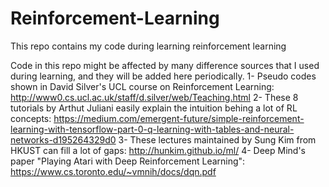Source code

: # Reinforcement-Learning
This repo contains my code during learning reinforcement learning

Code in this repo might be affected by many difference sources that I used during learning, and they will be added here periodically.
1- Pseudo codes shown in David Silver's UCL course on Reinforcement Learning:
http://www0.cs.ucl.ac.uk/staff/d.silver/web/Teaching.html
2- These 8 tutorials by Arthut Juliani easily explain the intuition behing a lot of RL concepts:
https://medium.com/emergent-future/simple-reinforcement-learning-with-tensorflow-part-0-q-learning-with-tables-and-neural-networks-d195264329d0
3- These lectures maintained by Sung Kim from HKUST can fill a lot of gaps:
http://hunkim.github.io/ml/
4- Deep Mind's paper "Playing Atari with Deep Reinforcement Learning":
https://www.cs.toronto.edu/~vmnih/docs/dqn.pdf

--

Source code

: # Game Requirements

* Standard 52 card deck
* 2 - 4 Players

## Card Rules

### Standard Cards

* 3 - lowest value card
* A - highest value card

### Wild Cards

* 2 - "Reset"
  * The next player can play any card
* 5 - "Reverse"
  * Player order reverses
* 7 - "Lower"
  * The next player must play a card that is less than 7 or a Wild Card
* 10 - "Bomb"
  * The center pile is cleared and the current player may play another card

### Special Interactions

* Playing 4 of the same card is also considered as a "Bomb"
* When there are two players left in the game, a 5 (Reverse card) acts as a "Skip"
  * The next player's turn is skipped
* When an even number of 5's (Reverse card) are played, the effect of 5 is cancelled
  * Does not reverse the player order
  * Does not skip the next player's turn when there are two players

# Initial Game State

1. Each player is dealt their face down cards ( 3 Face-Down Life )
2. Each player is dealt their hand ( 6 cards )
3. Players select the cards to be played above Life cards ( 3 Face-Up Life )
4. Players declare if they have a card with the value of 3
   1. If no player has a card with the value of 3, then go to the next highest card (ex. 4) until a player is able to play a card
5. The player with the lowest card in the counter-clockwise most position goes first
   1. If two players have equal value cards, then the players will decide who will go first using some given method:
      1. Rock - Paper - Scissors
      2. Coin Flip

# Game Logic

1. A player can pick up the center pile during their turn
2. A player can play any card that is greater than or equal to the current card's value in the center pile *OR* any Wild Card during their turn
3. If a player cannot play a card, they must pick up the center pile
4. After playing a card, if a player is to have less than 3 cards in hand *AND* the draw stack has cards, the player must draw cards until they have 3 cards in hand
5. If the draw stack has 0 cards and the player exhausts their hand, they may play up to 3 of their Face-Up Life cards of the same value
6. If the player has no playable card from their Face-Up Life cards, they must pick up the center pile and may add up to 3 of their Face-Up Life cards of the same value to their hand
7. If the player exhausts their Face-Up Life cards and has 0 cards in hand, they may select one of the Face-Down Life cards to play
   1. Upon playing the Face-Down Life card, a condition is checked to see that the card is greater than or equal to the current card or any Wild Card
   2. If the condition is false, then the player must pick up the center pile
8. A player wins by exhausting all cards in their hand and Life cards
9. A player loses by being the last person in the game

==

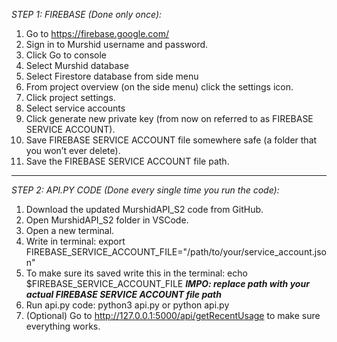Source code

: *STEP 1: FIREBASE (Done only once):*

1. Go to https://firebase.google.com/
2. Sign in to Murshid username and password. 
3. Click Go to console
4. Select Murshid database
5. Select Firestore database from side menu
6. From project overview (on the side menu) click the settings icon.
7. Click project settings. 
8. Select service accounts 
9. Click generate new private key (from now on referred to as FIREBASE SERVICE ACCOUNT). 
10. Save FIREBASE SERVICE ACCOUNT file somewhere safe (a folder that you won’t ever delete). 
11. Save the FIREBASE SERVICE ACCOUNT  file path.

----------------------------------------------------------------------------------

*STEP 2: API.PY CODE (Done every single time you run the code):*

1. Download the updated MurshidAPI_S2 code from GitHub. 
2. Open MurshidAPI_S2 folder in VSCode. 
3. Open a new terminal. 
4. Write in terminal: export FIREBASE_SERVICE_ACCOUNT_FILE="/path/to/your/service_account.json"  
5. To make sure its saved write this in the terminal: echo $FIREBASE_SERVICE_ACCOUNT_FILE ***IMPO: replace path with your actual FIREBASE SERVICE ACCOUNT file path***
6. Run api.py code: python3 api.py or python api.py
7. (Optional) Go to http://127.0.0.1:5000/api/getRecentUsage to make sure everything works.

ACTIVITY
Quote the listing above, but only from the line that shows "4- Deep Mind's" through the line that shows "https://www.cs.toronto.edu/~vmnih/docs/dqn.pdf".

REPLY TO THE EXERCISE
4- Deep Mind's paper "Playing Atari with Deep Reinforcement Learning":
https://www.cs.toronto.edu/~vmnih/docs/dqn.pdf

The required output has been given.